About this task
Please copy every line from the records below that contains the string "Mini".

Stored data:
————————

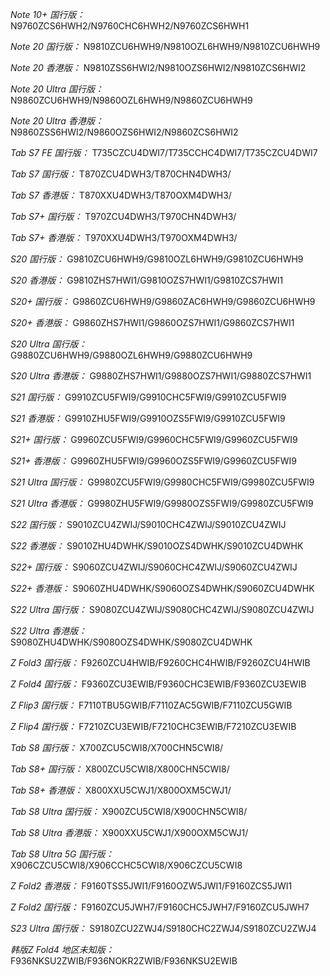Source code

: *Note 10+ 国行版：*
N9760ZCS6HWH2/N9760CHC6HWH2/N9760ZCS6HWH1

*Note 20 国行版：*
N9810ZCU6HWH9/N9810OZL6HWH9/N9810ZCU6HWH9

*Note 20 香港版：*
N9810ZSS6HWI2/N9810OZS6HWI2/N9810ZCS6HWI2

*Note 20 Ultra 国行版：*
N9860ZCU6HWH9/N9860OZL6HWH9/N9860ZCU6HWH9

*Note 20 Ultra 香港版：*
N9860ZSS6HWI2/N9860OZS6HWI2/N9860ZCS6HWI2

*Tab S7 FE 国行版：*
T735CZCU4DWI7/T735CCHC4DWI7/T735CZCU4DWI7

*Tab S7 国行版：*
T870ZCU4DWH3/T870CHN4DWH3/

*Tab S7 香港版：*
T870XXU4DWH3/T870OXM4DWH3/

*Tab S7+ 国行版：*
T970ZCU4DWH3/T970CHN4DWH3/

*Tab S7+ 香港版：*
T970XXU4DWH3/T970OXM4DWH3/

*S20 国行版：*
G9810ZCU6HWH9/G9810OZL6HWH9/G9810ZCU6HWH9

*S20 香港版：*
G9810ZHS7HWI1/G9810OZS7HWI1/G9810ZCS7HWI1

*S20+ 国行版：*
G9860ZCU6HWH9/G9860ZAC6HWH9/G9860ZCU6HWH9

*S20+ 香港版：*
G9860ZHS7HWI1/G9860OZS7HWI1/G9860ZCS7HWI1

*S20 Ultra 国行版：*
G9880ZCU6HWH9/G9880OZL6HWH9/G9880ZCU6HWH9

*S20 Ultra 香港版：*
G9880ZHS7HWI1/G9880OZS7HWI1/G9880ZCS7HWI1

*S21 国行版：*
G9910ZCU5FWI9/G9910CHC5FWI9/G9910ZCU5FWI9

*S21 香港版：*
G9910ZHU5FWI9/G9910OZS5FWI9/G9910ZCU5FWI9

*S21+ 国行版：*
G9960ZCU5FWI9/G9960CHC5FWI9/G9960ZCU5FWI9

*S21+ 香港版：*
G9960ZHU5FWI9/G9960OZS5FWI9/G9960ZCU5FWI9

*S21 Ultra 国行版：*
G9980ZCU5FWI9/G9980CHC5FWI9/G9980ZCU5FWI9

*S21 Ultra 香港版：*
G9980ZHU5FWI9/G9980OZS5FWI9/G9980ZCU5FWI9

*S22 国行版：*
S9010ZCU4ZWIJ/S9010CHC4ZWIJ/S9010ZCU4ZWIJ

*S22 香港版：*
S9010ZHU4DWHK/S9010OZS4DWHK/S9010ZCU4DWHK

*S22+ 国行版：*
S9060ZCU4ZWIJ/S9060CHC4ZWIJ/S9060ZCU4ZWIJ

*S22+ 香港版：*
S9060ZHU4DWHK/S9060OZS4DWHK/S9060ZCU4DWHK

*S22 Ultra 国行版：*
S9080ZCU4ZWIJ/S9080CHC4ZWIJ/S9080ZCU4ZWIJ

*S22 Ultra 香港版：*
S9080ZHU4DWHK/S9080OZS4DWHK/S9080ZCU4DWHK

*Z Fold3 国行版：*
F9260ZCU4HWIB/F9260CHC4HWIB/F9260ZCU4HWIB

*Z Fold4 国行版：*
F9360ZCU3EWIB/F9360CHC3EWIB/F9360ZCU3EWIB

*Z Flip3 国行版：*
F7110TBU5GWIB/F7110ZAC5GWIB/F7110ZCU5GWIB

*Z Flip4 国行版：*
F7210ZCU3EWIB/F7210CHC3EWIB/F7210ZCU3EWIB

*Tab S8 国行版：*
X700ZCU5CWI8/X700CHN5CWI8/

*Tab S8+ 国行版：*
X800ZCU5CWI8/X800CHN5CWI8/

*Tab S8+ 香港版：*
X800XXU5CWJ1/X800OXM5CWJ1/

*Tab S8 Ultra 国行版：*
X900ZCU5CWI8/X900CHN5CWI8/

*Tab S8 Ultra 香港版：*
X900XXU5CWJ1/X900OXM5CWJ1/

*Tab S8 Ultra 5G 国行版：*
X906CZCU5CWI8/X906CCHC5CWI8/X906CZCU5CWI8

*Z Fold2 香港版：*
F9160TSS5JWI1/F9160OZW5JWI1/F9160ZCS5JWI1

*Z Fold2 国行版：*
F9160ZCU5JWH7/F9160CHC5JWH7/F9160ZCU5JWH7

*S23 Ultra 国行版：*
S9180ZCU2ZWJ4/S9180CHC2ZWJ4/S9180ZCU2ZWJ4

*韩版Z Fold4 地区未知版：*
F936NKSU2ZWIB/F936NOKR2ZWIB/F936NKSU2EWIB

————————

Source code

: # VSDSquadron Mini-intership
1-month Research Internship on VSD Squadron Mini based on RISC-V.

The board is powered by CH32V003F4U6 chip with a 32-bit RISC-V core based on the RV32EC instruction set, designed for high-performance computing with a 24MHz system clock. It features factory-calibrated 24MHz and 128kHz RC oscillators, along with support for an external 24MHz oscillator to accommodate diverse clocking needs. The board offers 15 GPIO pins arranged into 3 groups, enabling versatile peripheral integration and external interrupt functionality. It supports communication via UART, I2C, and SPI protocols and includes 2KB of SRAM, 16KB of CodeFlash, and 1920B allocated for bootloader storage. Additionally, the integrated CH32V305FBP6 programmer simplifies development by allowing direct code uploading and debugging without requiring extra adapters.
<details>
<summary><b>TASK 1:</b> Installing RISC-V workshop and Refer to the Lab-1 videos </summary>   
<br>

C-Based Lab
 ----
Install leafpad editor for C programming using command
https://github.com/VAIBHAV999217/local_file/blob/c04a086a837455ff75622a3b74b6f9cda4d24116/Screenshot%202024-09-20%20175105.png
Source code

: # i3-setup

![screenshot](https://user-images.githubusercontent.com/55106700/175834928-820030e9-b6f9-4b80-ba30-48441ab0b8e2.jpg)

————————

Response area
: # VSDSquadron Mini-intership
1-month Research Internship on VSD Squadron Mini based on RISC-V.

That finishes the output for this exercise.